▼▼▼

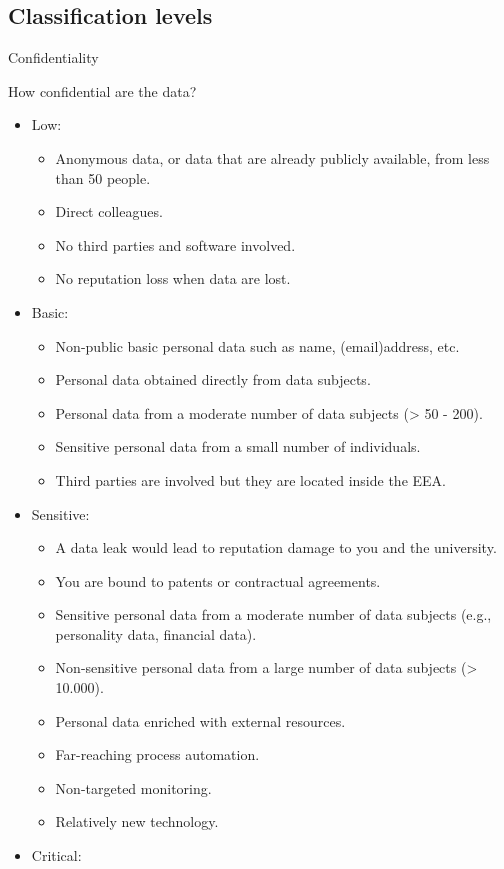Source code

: \documentclass[
]{book}
\providecommand{\tightlist}{%
  \setlength{\itemsep}{0pt}\setlength{\parskip}{0pt}}
\begin{document}
\hypertarget{classification-levels}{%
\subsection{Classification levels}\label{classification-levels}}

Confidentiality

How confidential are the data?

\begin{itemize}
\tightlist
\item
  Low:

  \begin{itemize}
  \tightlist
  \item
    Anonymous data, or data that are already publicly available, from less than
    50 people.
  \item
    Direct colleagues.
  \item
    No third parties and software involved.
  \item
    No reputation loss when data are lost.
  \end{itemize}
\item
  Basic:

  \begin{itemize}
  \tightlist
  \item
    Non-public basic personal data such as name, (email)address, etc.
  \item
    Personal data obtained directly from data subjects.
  \item
    Personal data from a moderate number of data subjects (\textgreater{} 50 - 200).
  \item
    Sensitive personal data from a small number of individuals.
  \item
    Third parties are involved but they are located inside the EEA.
  \end{itemize}
\item
  Sensitive:

  \begin{itemize}
  \tightlist
  \item
    A data leak would lead to reputation damage to you and the university.
  \item
    You are bound to patents or contractual agreements.
  \item
    Sensitive personal data from a moderate number of data subjects (e.g.,
    personality data, financial data).
  \item
    Non-sensitive personal data from a large number of data subjects (\textgreater{} 10.000).
  \item
    Personal data enriched with external resources.
  \item
    Far-reaching process automation.
  \item
    Non-targeted monitoring.
  \item
    Relatively new technology.
  \end{itemize}
\item
  Critical:


\end{itemize}
\end{document}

▲▲▲

* DIRECTIONS *
In full and without changes, repeat the listing above, but not its pictures.

* EXERCISE RESPONSE *
Source code

: \documentclass[
]{book}
\providecommand{\tightlist}{%
  \setlength{\itemsep}{0pt}\setlength{\parskip}{0pt}}
\begin{document}
\hypertarget{classification-levels}{%
\subsection{Classification levels}\label{classification-levels}}

Confidentiality

How confidential are the data?

\begin{itemize}
\tightlist
\item
  Low:

  \begin{itemize}
  \tightlist
  \item
    Anonymous data, or data that are already publicly available, from less than
    50 people.
  \item
    Direct colleagues.
  \item
    No third parties and software involved.
  \item
    No reputation loss when data are lost.
  \end{itemize}
\item
  Basic:

  \begin{itemize}
  \tightlist
  \item
    Non-public basic personal data such as name, (email)address, etc.
  \item
    Personal data obtained directly from data subjects.
  \item
    Personal data from a moderate number of data subjects (\textgreater{} 50 - 200).
  \item
    Sensitive personal data from a small number of individuals.
  \item
    Third parties are involved but they are located inside the EEA.
  \end{itemize}
\item
  Sensitive:

  \begin{itemize}
  \tightlist
  \item
    A data leak would lead to reputation damage to you and the university.
  \item
    You are bound to patents or contractual agreements.
  \item
    Sensitive personal data from a moderate number of data subjects (e.g.,
    personality data, financial data).
  \item
    Non-sensitive personal data from a large number of data subjects (\textgreater{} 10.000).
  \item
    Personal data enriched with external resources.
  \item
    Far-reaching process automation.
  \item
    Non-targeted monitoring.
  \item
    Relatively new technology.
  \end{itemize}
\item
  Critical:


\end{itemize}
\end{document}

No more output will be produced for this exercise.